## WHAT TO PRODUCE
Retype only what runs from the line that contains "6. Perepelitsa, Roman." through the last line of the listing below, both lines included.

--------------------------------------------------

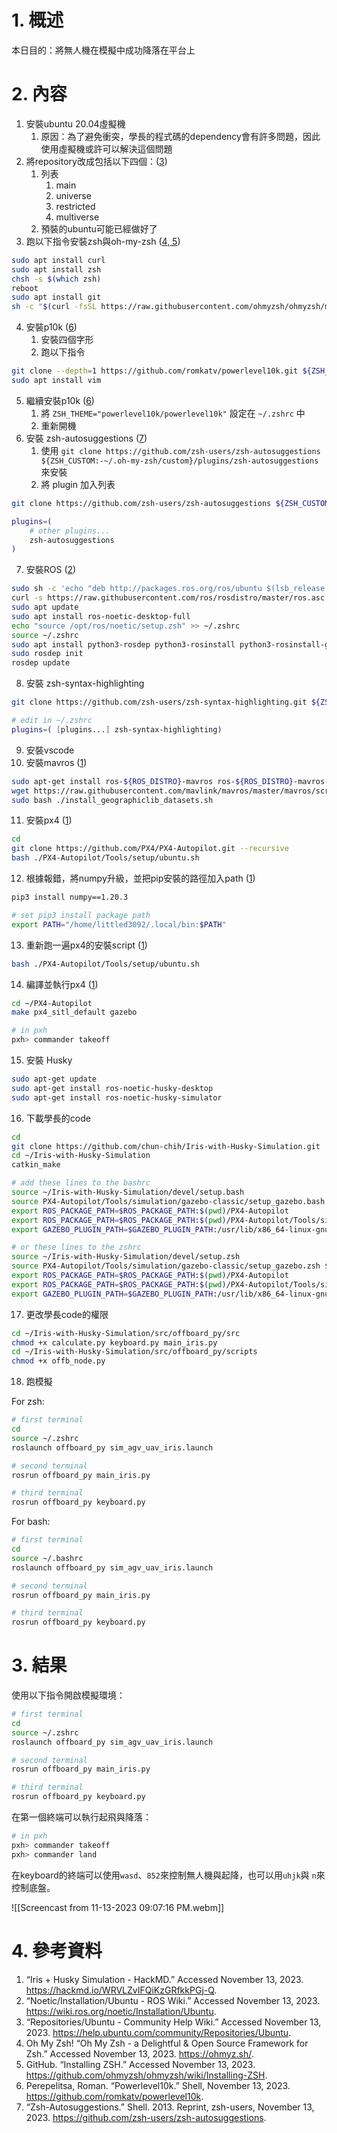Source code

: # 1. 概述

本日目的：將無人機在模擬中成功降落在平台上

# 2. 內容

1. 安裝ubuntu 20.04虛擬機
	1. 原因：為了避免衝突，學長的程式碼的dependency會有許多問題，因此使用虛擬機或許可以解決這個問題
2. 將repository改成包括以下四個：(<u>3</u>)
	1. 列表
		1. main
		2. universe
		3. restricted
		4. multiverse
	2. 預裝的ubuntu可能已經做好了
3. 跑以下指令安裝zsh與oh-my-zsh (<u>4, 5</u>)

```sh
sudo apt install curl
sudo apt install zsh
chsh -s $(which zsh)
reboot
sudo apt install git
sh -c "$(curl -fsSL https://raw.githubusercontent.com/ohmyzsh/ohmyzsh/master/tools/install.sh)"
```

4. 安裝p10k (<u>6</u>)
	1. 安裝四個字形
	2. 跑以下指令

```sh
git clone --depth=1 https://github.com/romkatv/powerlevel10k.git ${ZSH_CUSTOM:-$HOME/.oh-my-zsh/custom}/themes/powerlevel10k
sudo apt install vim
```

5. 繼續安裝p10k (<u>6</u>)
	1. 將 `ZSH_THEME="powerlevel10k/powerlevel10k"` 設定在 `~/.zshrc` 中
	2. 重新開機
6. 安裝 zsh-autosuggestions (<u>7</u>)
	1. 使用 `git clone https://github.com/zsh-users/zsh-autosuggestions ${ZSH_CUSTOM:-~/.oh-my-zsh/custom}/plugins/zsh-autosuggestions` 來安裝
	2. 將 plugin 加入列表

```sh
git clone https://github.com/zsh-users/zsh-autosuggestions ${ZSH_CUSTOM:-~/.oh-my-zsh/custom}/plugins/zsh-autosuggestions
```

```sh
plugins=( 
    # other plugins...
    zsh-autosuggestions
)
```

7. 安裝ROS (<u>2</u>)

```sh
sudo sh -c 'echo "deb http://packages.ros.org/ros/ubuntu $(lsb_release -sc) main" > /etc/apt/sources.list.d/ros-latest.list'
curl -s https://raw.githubusercontent.com/ros/rosdistro/master/ros.asc | sudo apt-key add -
sudo apt update
sudo apt install ros-noetic-desktop-full
echo "source /opt/ros/noetic/setup.zsh" >> ~/.zshrc
source ~/.zshrc
sudo apt install python3-rosdep python3-rosinstall python3-rosinstall-generator python3-wstool build-essential
sudo rosdep init
rosdep update
```

8. 安裝 zsh-syntax-highlighting

```sh
git clone https://github.com/zsh-users/zsh-syntax-highlighting.git ${ZSH_CUSTOM:-~/.oh-my-zsh/custom}/plugins/zsh-syntax-highlighting
```

```sh
# edit in ~/.zshrc
plugins=( [plugins...] zsh-syntax-highlighting)
```

9. 安裝vscode
10. 安裝mavros (<u>1</u>)

```sh
sudo apt-get install ros-${ROS_DISTRO}-mavros ros-${ROS_DISTRO}-mavros-extras ros-${ROS_DISTRO}-mavros-msgs 
wget https://raw.githubusercontent.com/mavlink/mavros/master/mavros/scripts/install_geographiclib_datasets.sh 
sudo bash ./install_geographiclib_datasets.sh
```

11. 安裝px4 (<u>1</u>)

```sh
cd
git clone https://github.com/PX4/PX4-Autopilot.git --recursive
bash ./PX4-Autopilot/Tools/setup/ubuntu.sh
```

12. 根據報錯，將numpy升級，並把pip安裝的路徑加入path (<u>1</u>)

```sh
pip3 install numpy==1.20.3
```

```sh
# set pip3 install package path
export PATH="/home/littled3092/.local/bin:$PATH"
```

13. 重新跑一遍px4的安裝script (<u>1</u>)

```sh
bash ./PX4-Autopilot/Tools/setup/ubuntu.sh
```

14. 編譯並執行px4 (<u>1</u>)

```sh
cd ~/PX4-Autopilot
make px4_sitl_default gazebo
```

```sh
# in pxh
pxh> commander takeoff
```

15. 安裝 Husky

```sh
sudo apt-get update
sudo apt-get install ros-noetic-husky-desktop
sudo apt-get install ros-noetic-husky-simulator
```

16. 下載學長的code

```sh
cd
git clone https://github.com/chun-chih/Iris-with-Husky-Simulation.git
cd ~/Iris-with-Husky-Simulation
catkin_make
```

```sh
# add these lines to the bashrc
source ~/Iris-with-Husky-Simulation/devel/setup.bash
source PX4-Autopilot/Tools/simulation/gazebo-classic/setup_gazebo.bash $(pwd)/PX4-Autopilot/ $(pwd)/PX4-Autopilot/build/px4_sitl_default   
export ROS_PACKAGE_PATH=$ROS_PACKAGE_PATH:$(pwd)/PX4-Autopilot   
export ROS_PACKAGE_PATH=$ROS_PACKAGE_PATH:$(pwd)/PX4-Autopilot/Tools/simulation/gazebo-classic/sitl_gazebo-classic   
export GAZEBO_PLUGIN_PATH=$GAZEBO_PLUGIN_PATH:/usr/lib/x86_64-linux-gnu/gazebo-11/plugins

# or these lines to the zshrc
source ~/Iris-with-Husky-Simulation/devel/setup.zsh
source PX4-Autopilot/Tools/simulation/gazebo-classic/setup_gazebo.zsh $(pwd)/PX4-Autopilot/ $(pwd)/PX4-Autopilot/build/px4_sitl_default   
export ROS_PACKAGE_PATH=$ROS_PACKAGE_PATH:$(pwd)/PX4-Autopilot   
export ROS_PACKAGE_PATH=$ROS_PACKAGE_PATH:$(pwd)/PX4-Autopilot/Tools/simulation/gazebo-classic/sitl_gazebo-classic   
export GAZEBO_PLUGIN_PATH=$GAZEBO_PLUGIN_PATH:/usr/lib/x86_64-linux-gnu/gazebo-11/plugins
```

17. 更改學長code的權限

```sh
cd ~/Iris-with-Husky-Simulation/src/offboard_py/src
chmod +x calculate.py keyboard.py main_iris.py
cd ~/Iris-with-Husky-Simulation/src/offboard_py/scripts
chmod +x offb_node.py
```

18. 跑模擬

For zsh:

```sh
# first terminal
cd 
source ~/.zshrc
roslaunch offboard_py sim_agv_uav_iris.launch 

# second terminal
rosrun offboard_py main_iris.py

# third terminal
rosrun offboard_py keyboard.py
```

For bash:

```sh
# first terminal
cd 
source ~/.bashrc
roslaunch offboard_py sim_agv_uav_iris.launch 

# second terminal
rosrun offboard_py main_iris.py

# third terminal
rosrun offboard_py keyboard.py
```

# 3. 結果

使用以下指令開啟模擬環境：

```sh
# first terminal
cd 
source ~/.zshrc
roslaunch offboard_py sim_agv_uav_iris.launch 

# second terminal
rosrun offboard_py main_iris.py

# third terminal
rosrun offboard_py keyboard.py
```

在第一個終端可以執行起飛與降落：

```sh
# in pxh
pxh> commander takeoff
pxh> commander land
```

在keyboard的終端可以使用`wasd`、`852`來控制無人機與起降，也可以用`uhjk`與 `n`來控制底盤。

![[Screencast from 11-13-2023 09:07:16 PM.webm]]

# 4. 參考資料

1. “Iris + Husky Simulation - HackMD.” Accessed November 13, 2023. https://hackmd.io/WRVLZvIFQiKzGRfkkPGj-Q.
2. “Noetic/Installation/Ubuntu - ROS Wiki.” Accessed November 13, 2023. https://wiki.ros.org/noetic/Installation/Ubuntu.
3. “Repositories/Ubuntu - Community Help Wiki.” Accessed November 13, 2023. https://help.ubuntu.com/community/Repositories/Ubuntu.
4. Oh My Zsh! “Oh My Zsh - a Delightful & Open Source Framework for Zsh.” Accessed November 13, 2023. https://ohmyz.sh/.
5. GitHub. “Installing ZSH.” Accessed November 13, 2023. https://github.com/ohmyzsh/ohmyzsh/wiki/Installing-ZSH.
6. Perepelitsa, Roman. “Powerlevel10k.” Shell, November 13, 2023. https://github.com/romkatv/powerlevel10k.
7. “Zsh-Autosuggestions.” Shell. 2013. Reprint, zsh-users, November 13, 2023. https://github.com/zsh-users/zsh-autosuggestions.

--------------------------------------------------

## THE COMPLETED TASK
6. Perepelitsa, Roman. “Powerlevel10k.” Shell, November 13, 2023. https://github.com/romkatv/powerlevel10k.
7. “Zsh-Autosuggestions.” Shell. 2013. Reprint, zsh-users, November 13, 2023. https://github.com/zsh-users/zsh-autosuggestions.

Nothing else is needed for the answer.